## What is needed
Only the lines from the top of the listing below to the line that has "transitions without collapse." should be echoed, with both ends kept and pictures left out.

───── Data ─────

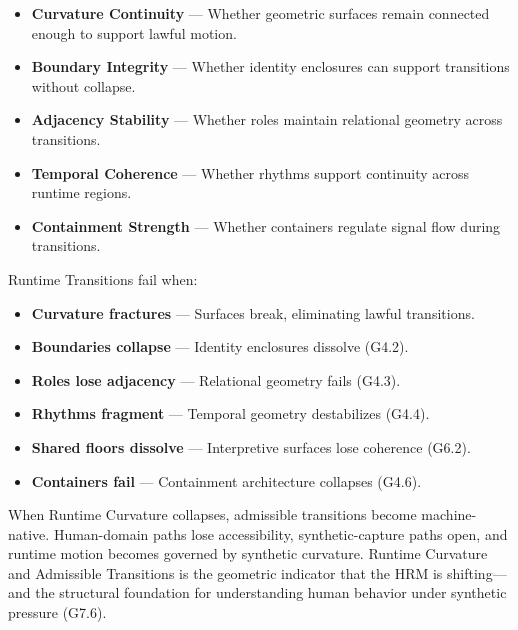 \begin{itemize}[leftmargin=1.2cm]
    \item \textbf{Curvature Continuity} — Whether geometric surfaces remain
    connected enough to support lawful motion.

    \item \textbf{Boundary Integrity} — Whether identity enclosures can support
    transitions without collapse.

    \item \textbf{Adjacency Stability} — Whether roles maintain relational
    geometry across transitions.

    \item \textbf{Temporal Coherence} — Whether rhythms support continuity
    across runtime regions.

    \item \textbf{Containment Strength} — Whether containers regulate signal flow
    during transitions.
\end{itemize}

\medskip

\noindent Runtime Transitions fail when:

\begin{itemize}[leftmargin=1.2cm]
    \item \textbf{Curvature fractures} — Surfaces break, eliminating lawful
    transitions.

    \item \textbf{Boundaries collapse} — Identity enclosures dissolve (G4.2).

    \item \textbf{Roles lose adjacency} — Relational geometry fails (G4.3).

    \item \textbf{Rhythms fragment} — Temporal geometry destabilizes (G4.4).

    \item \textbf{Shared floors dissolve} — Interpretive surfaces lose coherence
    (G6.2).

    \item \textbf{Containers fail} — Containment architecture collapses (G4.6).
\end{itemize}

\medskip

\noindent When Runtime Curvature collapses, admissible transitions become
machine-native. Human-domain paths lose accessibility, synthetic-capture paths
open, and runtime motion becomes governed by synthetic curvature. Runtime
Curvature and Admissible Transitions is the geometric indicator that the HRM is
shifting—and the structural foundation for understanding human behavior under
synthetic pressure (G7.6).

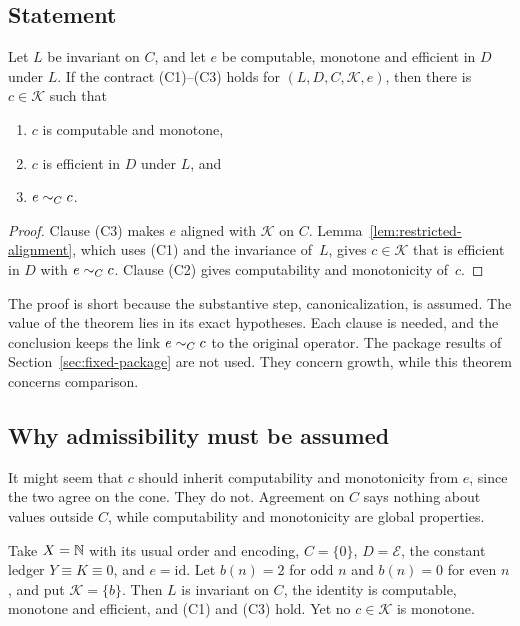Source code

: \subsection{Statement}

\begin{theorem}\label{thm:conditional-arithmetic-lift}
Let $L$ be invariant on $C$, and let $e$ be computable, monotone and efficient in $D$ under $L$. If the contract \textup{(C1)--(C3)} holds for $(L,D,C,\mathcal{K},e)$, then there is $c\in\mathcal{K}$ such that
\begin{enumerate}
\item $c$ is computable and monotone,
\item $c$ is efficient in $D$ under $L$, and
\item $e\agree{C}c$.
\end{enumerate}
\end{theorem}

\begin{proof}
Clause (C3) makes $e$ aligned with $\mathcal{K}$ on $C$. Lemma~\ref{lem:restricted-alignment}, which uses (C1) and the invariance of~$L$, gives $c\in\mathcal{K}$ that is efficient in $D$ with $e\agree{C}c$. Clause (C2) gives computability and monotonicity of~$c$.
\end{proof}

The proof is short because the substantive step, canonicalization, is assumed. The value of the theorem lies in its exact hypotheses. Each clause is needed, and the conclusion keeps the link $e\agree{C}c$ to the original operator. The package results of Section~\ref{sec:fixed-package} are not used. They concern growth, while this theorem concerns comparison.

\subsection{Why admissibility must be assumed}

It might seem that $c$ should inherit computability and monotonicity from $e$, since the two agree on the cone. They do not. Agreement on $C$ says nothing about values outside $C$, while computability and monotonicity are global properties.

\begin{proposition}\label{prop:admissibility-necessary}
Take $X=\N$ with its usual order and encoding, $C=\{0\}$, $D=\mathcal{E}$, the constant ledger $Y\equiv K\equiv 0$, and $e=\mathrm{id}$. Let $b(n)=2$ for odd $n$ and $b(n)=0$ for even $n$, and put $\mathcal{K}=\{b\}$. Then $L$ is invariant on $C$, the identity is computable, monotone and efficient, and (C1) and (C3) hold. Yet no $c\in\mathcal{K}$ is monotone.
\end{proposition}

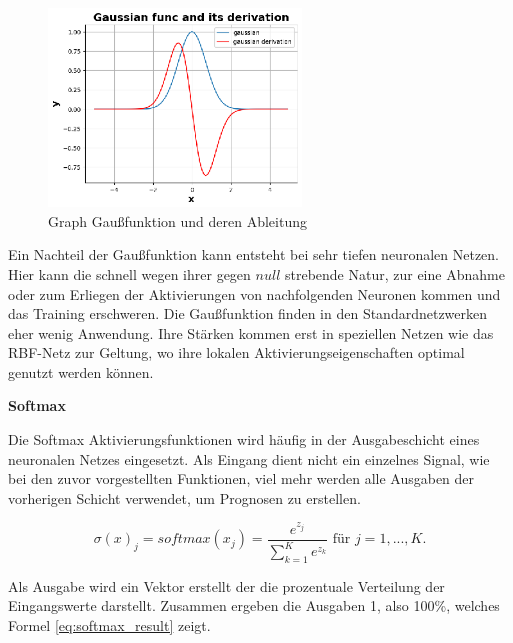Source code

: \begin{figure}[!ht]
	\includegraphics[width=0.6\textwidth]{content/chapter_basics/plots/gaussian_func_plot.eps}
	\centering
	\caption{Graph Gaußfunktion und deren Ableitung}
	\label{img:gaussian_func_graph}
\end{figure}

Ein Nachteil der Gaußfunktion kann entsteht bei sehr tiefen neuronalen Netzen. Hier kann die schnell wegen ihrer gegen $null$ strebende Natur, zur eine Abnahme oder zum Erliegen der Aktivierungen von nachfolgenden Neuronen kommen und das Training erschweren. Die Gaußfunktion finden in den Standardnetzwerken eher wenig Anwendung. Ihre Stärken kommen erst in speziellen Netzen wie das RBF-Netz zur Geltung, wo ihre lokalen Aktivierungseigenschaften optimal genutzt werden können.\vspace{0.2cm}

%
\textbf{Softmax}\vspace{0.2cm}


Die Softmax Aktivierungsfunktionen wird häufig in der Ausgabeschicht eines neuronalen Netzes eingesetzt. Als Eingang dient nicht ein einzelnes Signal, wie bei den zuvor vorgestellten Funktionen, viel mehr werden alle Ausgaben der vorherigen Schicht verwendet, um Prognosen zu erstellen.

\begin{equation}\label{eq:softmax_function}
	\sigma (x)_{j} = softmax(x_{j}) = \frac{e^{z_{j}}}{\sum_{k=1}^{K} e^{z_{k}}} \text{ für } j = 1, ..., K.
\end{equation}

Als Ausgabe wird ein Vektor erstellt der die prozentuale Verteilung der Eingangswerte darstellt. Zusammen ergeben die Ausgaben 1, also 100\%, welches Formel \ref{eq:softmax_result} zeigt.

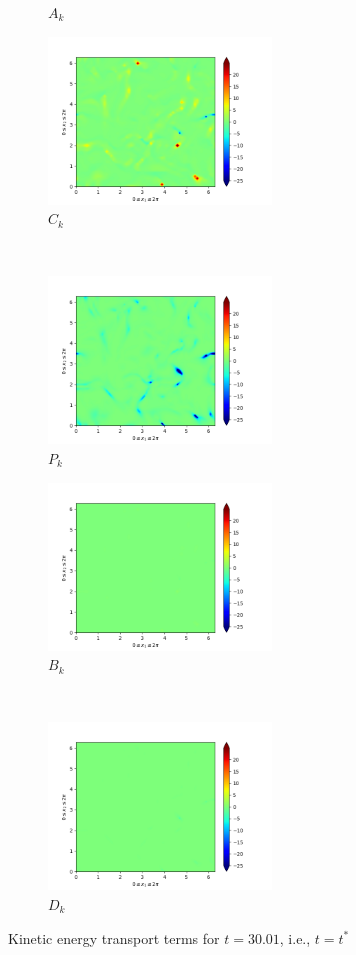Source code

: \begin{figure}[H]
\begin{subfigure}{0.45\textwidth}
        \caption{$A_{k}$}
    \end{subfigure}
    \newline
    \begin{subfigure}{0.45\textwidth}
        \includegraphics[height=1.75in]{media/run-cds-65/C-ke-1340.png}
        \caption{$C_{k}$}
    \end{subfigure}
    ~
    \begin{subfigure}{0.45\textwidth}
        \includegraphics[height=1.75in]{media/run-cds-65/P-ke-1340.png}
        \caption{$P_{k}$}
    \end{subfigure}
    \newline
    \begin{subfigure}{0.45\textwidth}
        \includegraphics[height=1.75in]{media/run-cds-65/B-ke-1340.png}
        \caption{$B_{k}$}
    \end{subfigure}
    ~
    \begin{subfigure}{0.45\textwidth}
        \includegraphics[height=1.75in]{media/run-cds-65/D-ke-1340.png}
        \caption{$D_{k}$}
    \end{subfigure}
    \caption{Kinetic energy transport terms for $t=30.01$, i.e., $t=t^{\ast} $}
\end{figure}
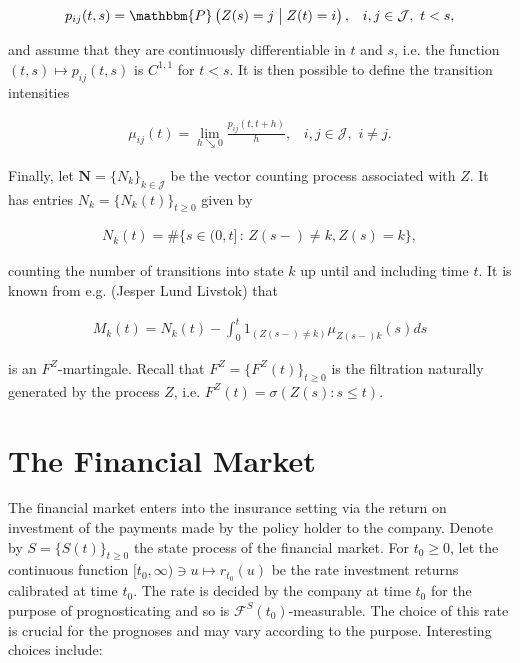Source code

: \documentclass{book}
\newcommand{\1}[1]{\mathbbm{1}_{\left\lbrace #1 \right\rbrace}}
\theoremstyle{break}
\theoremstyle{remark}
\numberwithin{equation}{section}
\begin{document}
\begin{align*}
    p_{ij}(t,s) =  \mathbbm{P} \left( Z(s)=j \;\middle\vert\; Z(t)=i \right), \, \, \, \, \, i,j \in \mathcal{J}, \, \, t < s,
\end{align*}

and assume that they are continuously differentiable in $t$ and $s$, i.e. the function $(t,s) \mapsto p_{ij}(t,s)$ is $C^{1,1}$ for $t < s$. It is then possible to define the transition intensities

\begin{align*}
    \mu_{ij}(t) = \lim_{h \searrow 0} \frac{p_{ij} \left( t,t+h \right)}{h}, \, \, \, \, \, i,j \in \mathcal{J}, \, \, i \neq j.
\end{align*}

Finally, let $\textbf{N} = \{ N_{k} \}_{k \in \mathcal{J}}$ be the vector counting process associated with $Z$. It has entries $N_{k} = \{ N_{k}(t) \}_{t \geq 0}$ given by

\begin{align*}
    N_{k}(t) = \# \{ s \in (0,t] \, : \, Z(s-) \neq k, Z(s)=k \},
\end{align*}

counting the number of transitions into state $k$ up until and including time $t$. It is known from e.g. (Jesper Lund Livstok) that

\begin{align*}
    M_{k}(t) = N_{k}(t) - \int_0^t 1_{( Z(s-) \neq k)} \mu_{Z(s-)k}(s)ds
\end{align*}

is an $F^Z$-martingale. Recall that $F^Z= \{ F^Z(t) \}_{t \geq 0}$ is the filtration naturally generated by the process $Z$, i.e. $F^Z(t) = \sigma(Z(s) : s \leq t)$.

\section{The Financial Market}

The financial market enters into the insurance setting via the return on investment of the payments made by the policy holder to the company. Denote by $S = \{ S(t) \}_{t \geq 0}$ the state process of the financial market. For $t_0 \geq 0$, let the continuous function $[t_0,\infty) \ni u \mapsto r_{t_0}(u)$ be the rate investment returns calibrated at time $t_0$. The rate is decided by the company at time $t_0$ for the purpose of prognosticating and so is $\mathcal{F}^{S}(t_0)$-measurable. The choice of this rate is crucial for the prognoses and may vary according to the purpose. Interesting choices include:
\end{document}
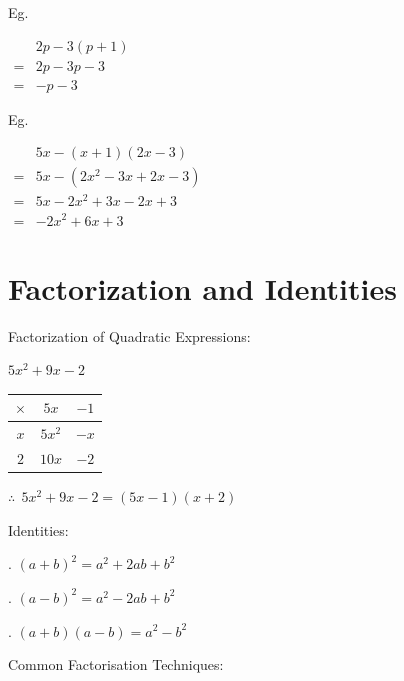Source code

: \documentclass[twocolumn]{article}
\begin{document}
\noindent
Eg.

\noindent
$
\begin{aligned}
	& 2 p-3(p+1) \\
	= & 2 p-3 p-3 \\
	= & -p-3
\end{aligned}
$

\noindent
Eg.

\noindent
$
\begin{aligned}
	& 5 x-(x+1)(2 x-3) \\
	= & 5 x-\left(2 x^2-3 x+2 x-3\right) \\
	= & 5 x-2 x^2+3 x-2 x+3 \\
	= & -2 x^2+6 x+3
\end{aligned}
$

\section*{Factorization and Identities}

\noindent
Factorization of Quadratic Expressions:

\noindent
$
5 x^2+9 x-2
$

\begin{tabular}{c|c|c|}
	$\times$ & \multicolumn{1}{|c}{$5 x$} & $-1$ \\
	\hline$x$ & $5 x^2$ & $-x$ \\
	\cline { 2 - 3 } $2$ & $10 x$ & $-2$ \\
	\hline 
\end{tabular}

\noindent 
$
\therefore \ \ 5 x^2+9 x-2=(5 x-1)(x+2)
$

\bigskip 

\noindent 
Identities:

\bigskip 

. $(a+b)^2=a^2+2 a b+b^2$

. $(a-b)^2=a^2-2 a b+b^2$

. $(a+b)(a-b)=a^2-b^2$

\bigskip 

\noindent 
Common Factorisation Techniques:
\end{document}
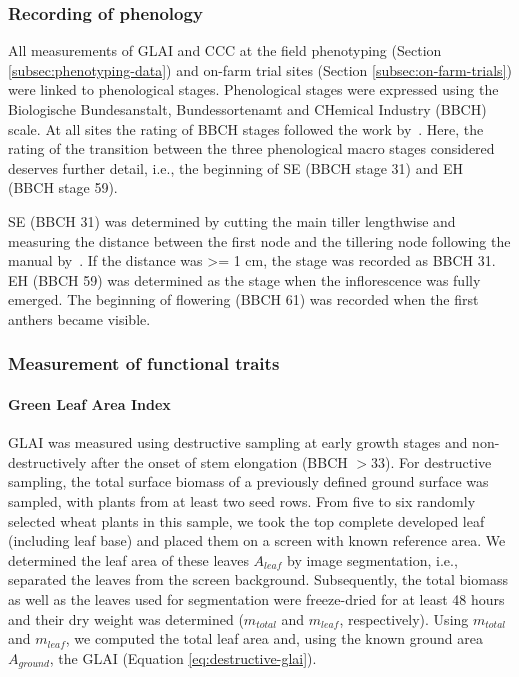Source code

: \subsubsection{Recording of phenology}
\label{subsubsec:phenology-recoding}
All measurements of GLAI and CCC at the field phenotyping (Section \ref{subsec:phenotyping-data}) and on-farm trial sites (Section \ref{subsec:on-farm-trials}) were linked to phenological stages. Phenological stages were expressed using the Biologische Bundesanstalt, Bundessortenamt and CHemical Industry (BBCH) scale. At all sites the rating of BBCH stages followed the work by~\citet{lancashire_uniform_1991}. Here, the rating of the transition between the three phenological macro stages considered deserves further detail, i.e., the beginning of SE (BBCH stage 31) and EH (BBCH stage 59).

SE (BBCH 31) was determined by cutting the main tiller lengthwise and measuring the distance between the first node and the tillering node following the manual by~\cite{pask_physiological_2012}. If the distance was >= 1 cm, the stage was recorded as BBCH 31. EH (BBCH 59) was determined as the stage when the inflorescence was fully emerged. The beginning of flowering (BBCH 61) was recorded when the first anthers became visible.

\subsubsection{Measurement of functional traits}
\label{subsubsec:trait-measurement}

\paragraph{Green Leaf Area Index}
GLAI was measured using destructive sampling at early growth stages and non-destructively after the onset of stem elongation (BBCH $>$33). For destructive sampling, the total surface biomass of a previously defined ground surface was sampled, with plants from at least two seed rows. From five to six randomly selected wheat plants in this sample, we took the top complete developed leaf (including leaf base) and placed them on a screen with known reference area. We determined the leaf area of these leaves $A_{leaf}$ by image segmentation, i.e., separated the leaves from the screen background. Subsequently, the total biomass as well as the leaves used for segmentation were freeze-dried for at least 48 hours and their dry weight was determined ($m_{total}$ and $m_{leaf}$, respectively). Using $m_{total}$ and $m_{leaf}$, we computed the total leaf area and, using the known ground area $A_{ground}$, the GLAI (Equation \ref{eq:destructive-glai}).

─────

## Answer box
 \begin{itemize}[leftmargin=1.2cm]
    \item \textbf{Curvature Continuity} — Whether geometric surfaces remain
    connected enough to support lawful motion.

    \item \textbf{Boundary Integrity} — Whether identity enclosures can support
    transitions without collapse.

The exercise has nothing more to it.